I resti monumentali della Porticus Aemilia hanno caratterizzato nei secoli, insieme al Monte Testaccio e alle Mura Aureliane, il paesaggio della pianura subaventina attraversata dalla via Ostiensis. Alcuni muri superstiti sono tuttora visibili nel cuore del rione Testaccio, in via Branca, in via Rubattino e in via Florio.

Qui, a partire dall'età tardo-repubblicana, venivano immagazzinate le merci scaricate all’Emporium dalle imbarcazioni che rifornivano Roma.

Nel primo secolo dopo Cristo in epoca traianea e successivamente, altri edifici si interposero tra il fiume e la Porticus che venne interessata da ristrutturazioni volte a suddividere le navate in vani più piccoli, destinati oltre che allo stoccaggio anche ad attività manifatturiere.

Dalla la fine del quarto secolo, la piana subaventina subi un processo di “ruralizzazione” e gli edifici furono progressivamente abbandonati. Anche la Porticus Aemilia subì lo stesso destino, come testimoniano i resti delle antiche mura rinvenute nel corso degli scavi con la presenza di manufatti sepolti a ridosso.

Durante il lungo periodo di abbandono l’edificio ridotto a rudere, si integrava nel paesaggio medievale e rinascimentale della piana, costituito prima da spazi rurali adibiti a orti e giardini suburbani e poi da vigneti e frutteti.

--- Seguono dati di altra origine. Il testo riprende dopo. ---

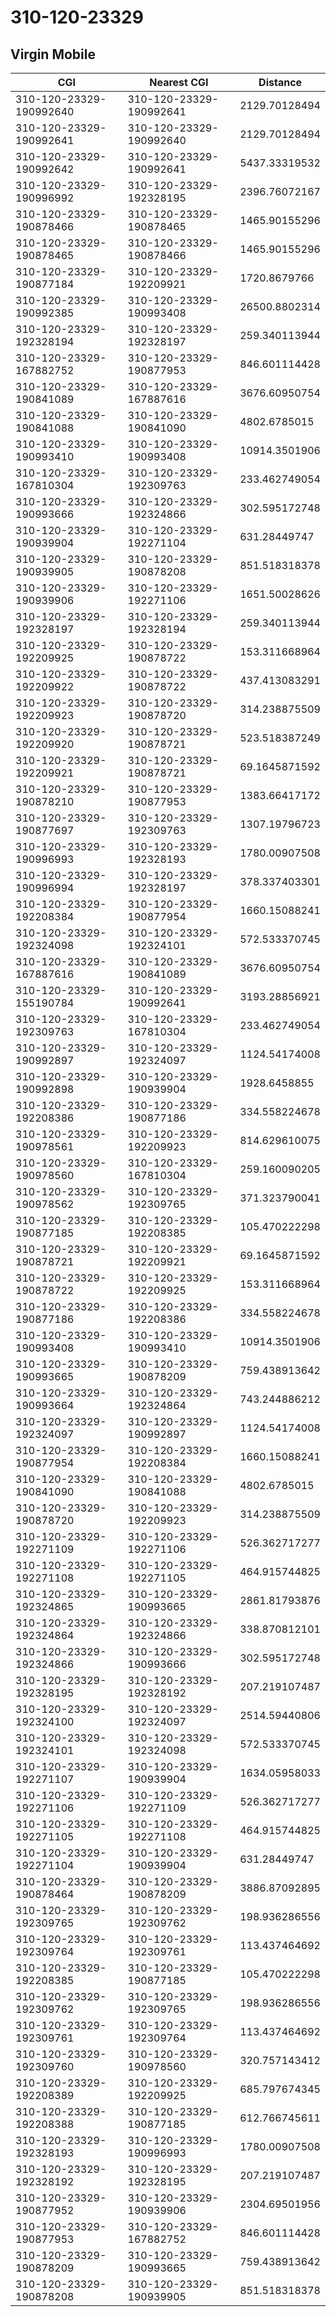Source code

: # 310-120-23329
## Virgin Mobile


| CGI | Nearest CGI | Distance |
|-----|-------------|----------|
| 310-120-23329-190992640 | 310-120-23329-190992641 | 2129.70128494 |
| 310-120-23329-190992641 | 310-120-23329-190992640 | 2129.70128494 |
| 310-120-23329-190992642 | 310-120-23329-190992641 | 5437.33319532 |
| 310-120-23329-190996992 | 310-120-23329-192328195 | 2396.76072167 |
| 310-120-23329-190878466 | 310-120-23329-190878465 | 1465.90155296 |
| 310-120-23329-190878465 | 310-120-23329-190878466 | 1465.90155296 |
| 310-120-23329-190877184 | 310-120-23329-192209921 | 1720.8679766 |
| 310-120-23329-190992385 | 310-120-23329-190993408 | 26500.8802314 |
| 310-120-23329-192328194 | 310-120-23329-192328197 | 259.340113944 |
| 310-120-23329-167882752 | 310-120-23329-190877953 | 846.601114428 |
| 310-120-23329-190841089 | 310-120-23329-167887616 | 3676.60950754 |
| 310-120-23329-190841088 | 310-120-23329-190841090 | 4802.6785015 |
| 310-120-23329-190993410 | 310-120-23329-190993408 | 10914.3501906 |
| 310-120-23329-167810304 | 310-120-23329-192309763 | 233.462749054 |
| 310-120-23329-190993666 | 310-120-23329-192324866 | 302.595172748 |
| 310-120-23329-190939904 | 310-120-23329-192271104 | 631.28449747 |
| 310-120-23329-190939905 | 310-120-23329-190878208 | 851.518318378 |
| 310-120-23329-190939906 | 310-120-23329-192271106 | 1651.50028626 |
| 310-120-23329-192328197 | 310-120-23329-192328194 | 259.340113944 |
| 310-120-23329-192209925 | 310-120-23329-190878722 | 153.311668964 |
| 310-120-23329-192209922 | 310-120-23329-190878722 | 437.413083291 |
| 310-120-23329-192209923 | 310-120-23329-190878720 | 314.238875509 |
| 310-120-23329-192209920 | 310-120-23329-190878721 | 523.518387249 |
| 310-120-23329-192209921 | 310-120-23329-190878721 | 69.1645871592 |
| 310-120-23329-190878210 | 310-120-23329-190877953 | 1383.66417172 |
| 310-120-23329-190877697 | 310-120-23329-192309763 | 1307.19796723 |
| 310-120-23329-190996993 | 310-120-23329-192328193 | 1780.00907508 |
| 310-120-23329-190996994 | 310-120-23329-192328197 | 378.337403301 |
| 310-120-23329-192208384 | 310-120-23329-190877954 | 1660.15088241 |
| 310-120-23329-192324098 | 310-120-23329-192324101 | 572.533370745 |
| 310-120-23329-167887616 | 310-120-23329-190841089 | 3676.60950754 |
| 310-120-23329-155190784 | 310-120-23329-190992641 | 3193.28856921 |
| 310-120-23329-192309763 | 310-120-23329-167810304 | 233.462749054 |
| 310-120-23329-190992897 | 310-120-23329-192324097 | 1124.54174008 |
| 310-120-23329-190992898 | 310-120-23329-190939904 | 1928.6458855 |
| 310-120-23329-192208386 | 310-120-23329-190877186 | 334.558224678 |
| 310-120-23329-190978561 | 310-120-23329-192209923 | 814.629610075 |
| 310-120-23329-190978560 | 310-120-23329-167810304 | 259.160090205 |
| 310-120-23329-190978562 | 310-120-23329-192309765 | 371.323790041 |
| 310-120-23329-190877185 | 310-120-23329-192208385 | 105.470222298 |
| 310-120-23329-190878721 | 310-120-23329-192209921 | 69.1645871592 |
| 310-120-23329-190878722 | 310-120-23329-192209925 | 153.311668964 |
| 310-120-23329-190877186 | 310-120-23329-192208386 | 334.558224678 |
| 310-120-23329-190993408 | 310-120-23329-190993410 | 10914.3501906 |
| 310-120-23329-190993665 | 310-120-23329-190878209 | 759.438913642 |
| 310-120-23329-190993664 | 310-120-23329-192324864 | 743.244886212 |
| 310-120-23329-192324097 | 310-120-23329-190992897 | 1124.54174008 |
| 310-120-23329-190877954 | 310-120-23329-192208384 | 1660.15088241 |
| 310-120-23329-190841090 | 310-120-23329-190841088 | 4802.6785015 |
| 310-120-23329-190878720 | 310-120-23329-192209923 | 314.238875509 |
| 310-120-23329-192271109 | 310-120-23329-192271106 | 526.362717277 |
| 310-120-23329-192271108 | 310-120-23329-192271105 | 464.915744825 |
| 310-120-23329-192324865 | 310-120-23329-190993665 | 2861.81793876 |
| 310-120-23329-192324864 | 310-120-23329-192324866 | 338.870812101 |
| 310-120-23329-192324866 | 310-120-23329-190993666 | 302.595172748 |
| 310-120-23329-192328195 | 310-120-23329-192328192 | 207.219107487 |
| 310-120-23329-192324100 | 310-120-23329-192324097 | 2514.59440806 |
| 310-120-23329-192324101 | 310-120-23329-192324098 | 572.533370745 |
| 310-120-23329-192271107 | 310-120-23329-190939904 | 1634.05958033 |
| 310-120-23329-192271106 | 310-120-23329-192271109 | 526.362717277 |
| 310-120-23329-192271105 | 310-120-23329-192271108 | 464.915744825 |
| 310-120-23329-192271104 | 310-120-23329-190939904 | 631.28449747 |
| 310-120-23329-190878464 | 310-120-23329-190878209 | 3886.87092895 |
| 310-120-23329-192309765 | 310-120-23329-192309762 | 198.936286556 |
| 310-120-23329-192309764 | 310-120-23329-192309761 | 113.437464692 |
| 310-120-23329-192208385 | 310-120-23329-190877185 | 105.470222298 |
| 310-120-23329-192309762 | 310-120-23329-192309765 | 198.936286556 |
| 310-120-23329-192309761 | 310-120-23329-192309764 | 113.437464692 |
| 310-120-23329-192309760 | 310-120-23329-190978560 | 320.757143412 |
| 310-120-23329-192208389 | 310-120-23329-192209925 | 685.797674345 |
| 310-120-23329-192208388 | 310-120-23329-190877185 | 612.766745611 |
| 310-120-23329-192328193 | 310-120-23329-190996993 | 1780.00907508 |
| 310-120-23329-192328192 | 310-120-23329-192328195 | 207.219107487 |
| 310-120-23329-190877952 | 310-120-23329-190939906 | 2304.69501956 |
| 310-120-23329-190877953 | 310-120-23329-167882752 | 846.601114428 |
| 310-120-23329-190878209 | 310-120-23329-190993665 | 759.438913642 |
| 310-120-23329-190878208 | 310-120-23329-190939905 | 851.518318378 |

I resti della Porticus accolsero nel tempo una vetreria di cui resta traccia nei molti reperti rinvenuti durante gli scavi. Poi un deposito di acque minerali.

Tra la fine del 1800 e il 1900, l’ampia area subì un nuovo processo di edificazione con la nascita dell'attuale rione Testaccio, fino al recente recupero di ciò che resta dell'antica Porticus.

Indagini archeologiche condotte dalla Soprintendenza dei Beni Archeologici di Roma in collaborazione con il Koninklijk Nederlands Instituut Rome a partire dal 2011, hanno portato alla luce risultati interessanti circa l’utilizzo della Porticus nel corso dei secoli.